[Stored items]
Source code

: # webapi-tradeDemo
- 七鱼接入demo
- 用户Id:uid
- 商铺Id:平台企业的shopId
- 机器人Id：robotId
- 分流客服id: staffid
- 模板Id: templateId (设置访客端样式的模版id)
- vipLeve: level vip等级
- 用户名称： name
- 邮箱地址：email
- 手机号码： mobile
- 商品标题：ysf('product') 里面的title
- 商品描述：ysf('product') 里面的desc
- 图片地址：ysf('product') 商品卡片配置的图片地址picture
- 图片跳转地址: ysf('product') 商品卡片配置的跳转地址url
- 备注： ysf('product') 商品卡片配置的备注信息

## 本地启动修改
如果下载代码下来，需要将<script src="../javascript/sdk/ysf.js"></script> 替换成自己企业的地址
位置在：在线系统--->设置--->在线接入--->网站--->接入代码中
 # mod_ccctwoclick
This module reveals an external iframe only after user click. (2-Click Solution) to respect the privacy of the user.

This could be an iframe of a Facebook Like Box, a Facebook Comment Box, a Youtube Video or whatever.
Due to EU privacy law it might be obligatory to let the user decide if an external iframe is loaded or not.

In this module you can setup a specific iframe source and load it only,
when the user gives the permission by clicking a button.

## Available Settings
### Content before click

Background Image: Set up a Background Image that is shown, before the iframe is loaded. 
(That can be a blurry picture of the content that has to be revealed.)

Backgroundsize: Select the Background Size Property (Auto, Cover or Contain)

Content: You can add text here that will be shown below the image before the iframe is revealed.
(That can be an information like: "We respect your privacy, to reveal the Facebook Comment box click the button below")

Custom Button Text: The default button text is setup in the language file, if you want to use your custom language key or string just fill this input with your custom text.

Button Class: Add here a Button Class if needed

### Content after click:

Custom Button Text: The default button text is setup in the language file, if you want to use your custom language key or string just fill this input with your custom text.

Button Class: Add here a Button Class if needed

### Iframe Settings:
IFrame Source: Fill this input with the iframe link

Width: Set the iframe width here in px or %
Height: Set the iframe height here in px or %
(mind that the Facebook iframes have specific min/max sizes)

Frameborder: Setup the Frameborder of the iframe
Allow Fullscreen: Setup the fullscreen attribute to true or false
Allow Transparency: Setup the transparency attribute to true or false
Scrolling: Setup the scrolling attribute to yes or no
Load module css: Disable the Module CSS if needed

Exercise prompt
Nothing in the records should be left out; write all of them out again exactly.

Response below
Source code

: # webapi-tradeDemo
- 七鱼接入demo
- 用户Id:uid
- 商铺Id:平台企业的shopId
- 机器人Id：robotId
- 分流客服id: staffid
- 模板Id: templateId (设置访客端样式的模版id)
- vipLeve: level vip等级
- 用户名称： name
- 邮箱地址：email
- 手机号码： mobile
- 商品标题：ysf('product') 里面的title
- 商品描述：ysf('product') 里面的desc
- 图片地址：ysf('product') 商品卡片配置的图片地址picture
- 图片跳转地址: ysf('product') 商品卡片配置的跳转地址url
- 备注： ysf('product') 商品卡片配置的备注信息

## 本地启动修改
如果下载代码下来，需要将<script src="../javascript/sdk/ysf.js"></script> 替换成自己企业的地址
位置在：在线系统--->设置--->在线接入--->网站--->接入代码中
 # mod_ccctwoclick
This module reveals an external iframe only after user click. (2-Click Solution) to respect the privacy of the user.

This could be an iframe of a Facebook Like Box, a Facebook Comment Box, a Youtube Video or whatever.
Due to EU privacy law it might be obligatory to let the user decide if an external iframe is loaded or not.

In this module you can setup a specific iframe source and load it only,
when the user gives the permission by clicking a button.

## Available Settings
### Content before click

Background Image: Set up a Background Image that is shown, before the iframe is loaded. 
(That can be a blurry picture of the content that has to be revealed.)

Backgroundsize: Select the Background Size Property (Auto, Cover or Contain)

Content: You can add text here that will be shown below the image before the iframe is revealed.
(That can be an information like: "We respect your privacy, to reveal the Facebook Comment box click the button below")

Custom Button Text: The default button text is setup in the language file, if you want to use your custom language key or string just fill this input with your custom text.

Button Class: Add here a Button Class if needed

### Content after click:

Custom Button Text: The default button text is setup in the language file, if you want to use your custom language key or string just fill this input with your custom text.

Button Class: Add here a Button Class if needed

### Iframe Settings:
IFrame Source: Fill this input with the iframe link

Width: Set the iframe width here in px or %
Height: Set the iframe height here in px or %
(mind that the Facebook iframes have specific min/max sizes)

Frameborder: Setup the Frameborder of the iframe
Allow Fullscreen: Setup the fullscreen attribute to true or false
Allow Transparency: Setup the transparency attribute to true or false
Scrolling: Setup the scrolling attribute to yes or no
Load module css: Disable the Module CSS if needed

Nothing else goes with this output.